Opposition to becoming a member state of the E.C. and later the E.U. had long been a topic of debate. Most significantly, the 1992 referendum rejected an integration proposal, if only by the narrowest of margins. Of course, complete isolation could never be a solution and integration instead resulted in a series of bilateral agreements best described as having your cake and eating it too. Economically, the country profits immensely from the open market, while at the same time not having to subscribe to, say, the common agricultural policy.

Switzerland is at the heart of Europe and so far from it at the same time. Such a paradox is strongly illustrated in the reliance on cheap, immigrant labour. The story of Italian migrants, such as those that mined the Gotthard tunnel in the late 19th century, was mirrored by the influx of refugees from the Balkans in the 1990s. Colloquial derogatory terms have been coined for both groups, yet their role in propping up the workforce is an unavoidable fact.

As a result, an immigration and integration debate is reignited every few years and is a regular feature in election campaigns, most markedly 2007 when a bill proposing the deporting of foreigners upon entering the criminal record was responsible for stirring up much isolationist sentiment. The SVP’s now infamous headliner poster featured three white sheep kicking a black sheep off a Swiss flag, under the slogan “Sicherheit Schaffen” (“To Create Security”). As with the party’s anti- minaret campaign two years later, the poster received international attention. Its message appears to be finding grass-root support — their powerful status has now been affirmed for four consecutive terms.

Nevertheless, voters in 2005 accepted a part in the Schengen Agreement by a majority of 5%, guaranteeing free movement of people across European borders. Almost 60% voted in favour of extending this freedom to the E.U.’s newest member states of Romania and Bulgaria in 2009.

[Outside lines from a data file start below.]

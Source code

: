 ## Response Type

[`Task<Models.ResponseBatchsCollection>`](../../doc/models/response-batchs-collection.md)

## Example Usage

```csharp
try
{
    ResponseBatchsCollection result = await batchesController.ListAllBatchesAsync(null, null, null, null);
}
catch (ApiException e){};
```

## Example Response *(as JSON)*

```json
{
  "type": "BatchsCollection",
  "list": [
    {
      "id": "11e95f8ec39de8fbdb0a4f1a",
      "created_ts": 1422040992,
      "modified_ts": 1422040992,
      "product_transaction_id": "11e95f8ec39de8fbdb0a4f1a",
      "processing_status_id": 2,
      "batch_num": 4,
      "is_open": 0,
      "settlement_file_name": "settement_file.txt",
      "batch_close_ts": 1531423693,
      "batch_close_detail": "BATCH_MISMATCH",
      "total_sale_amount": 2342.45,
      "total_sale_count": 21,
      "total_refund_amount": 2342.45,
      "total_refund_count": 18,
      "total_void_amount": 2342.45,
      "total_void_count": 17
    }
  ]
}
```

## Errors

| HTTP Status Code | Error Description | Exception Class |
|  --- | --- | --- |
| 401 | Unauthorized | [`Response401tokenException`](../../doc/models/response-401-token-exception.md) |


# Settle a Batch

Swiss citizens increasingly find themselves in a world they do not recognise, one that moves quickly and discards more traditional values. The incompatibility between the localised and the globalised – the individual and the collective – plays itself out in direct democracy. Perhaps the move to the far right is not surprising. To paraphrase the great Christopher Hitchens — humans long for change but are immediately suspicious of it when it arrives.